BYSTANDERS scattered during what police call a “hot arrest” in front of a busy Frankston serviced apartment complex at about 3pm last Sunday (5 February).

Detectives tackled a man, 28, to the ground as he supposedly kept watch beside pillars in the forecourt of the multi-level Nepean Highway building and handcuffed him.

Racing upstairs they raided an apartment and arrested the man’s two alleged accomplices – and man and a woman, both aged 34.

The couple were allegedly in possession of 118 stolen drivers’ licences, credit cards, health care and other identity cards, as well as an imitation Beretta handgun.

Detectives will allege the cards and licences were being used to produce fake identities in an elaborate fraud operation with links to possibly dozens of thefts over the past eight months.

The first arrest warrant in relation to members of the group’s alleged fraudulent activities was issued in June last year.

One of the accused was wanted on six warrants.

Detective Senior Constable Paul Roberts, of the Embona taskforce, said the elaborate identity theft operation began to unravel when Frankston police night shift Acting Sergeant Matt Pearce, doing a routine CBD patrol, spotted a stolen Ford sedan emerging from the building’s car park, early Saturday 4 February.

It was red flagged as having been stolen during an aggravated burglary in Lilydale two days earlier. But, before other police units could arrive on the scene, the car sped out of Frankston.

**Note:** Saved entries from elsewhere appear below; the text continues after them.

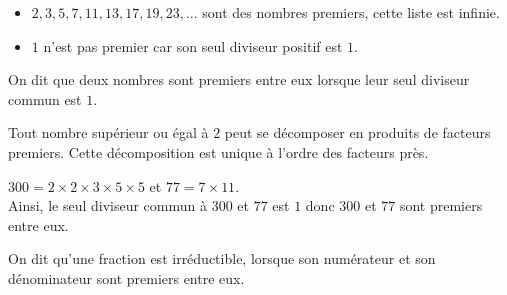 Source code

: \begin{Exemple}
\leavevmode\vspace{-\baselineskip}
\begin{itemize}[label=\textcolor{Couleur8}{$\bullet$}]
\item $2,3,5,7,11,13,17,19,23,...$ sont des nombres premiers, cette liste est infinie.
\item $1$ n'est pas premier car son seul diviseur positif est $1$.
\end{itemize}
\end{Exemple}

\begin{Définition}
On dit que deux nombres sont premiers entre eux lorsque leur seul
diviseur commun est $1$.
\end{Définition}

\newpage

\begin{Propriété}
Tout nombre supérieur ou égal à $2$ peut se décomposer en produits de facteurs premiers. Cette décomposition est unique à l'ordre des facteurs près.
\end{Propriété}

\begin{Exemple}
$300=2\times 2\times 3\times 5\times 5$ et $77=7\times 11$. \\Ainsi, le seul diviseur commun à $300$ et $77$ est $1$ donc $300$ et $77$ sont premiers entre eux.
\end{Exemple}

\begin{Propriété}
On dit qu'une fraction est irréductible, lorsque son numérateur et son dénominateur sont premiers entre eux.
\end{Propriété}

Detectives studied CCTV footage of the building’s car park and identified the occupants before finding the hotel room had been booked in real names.

A clandestine search found the imitation pistol which police removed before the next day’s raid.

Later, the Ford was found torched in Mulgrave, with the occupants possibly buying another car for cash in the eastern suburbs and driving it back to their apartment to plan their next move.

Detective Roberts said the stolen cards were being used to set up bogus online accounts with banks. Minimum credit lines would then be accessed and money taken from victims’ accounts.

He said it was unclear at this stage how much money had been stolen in this way.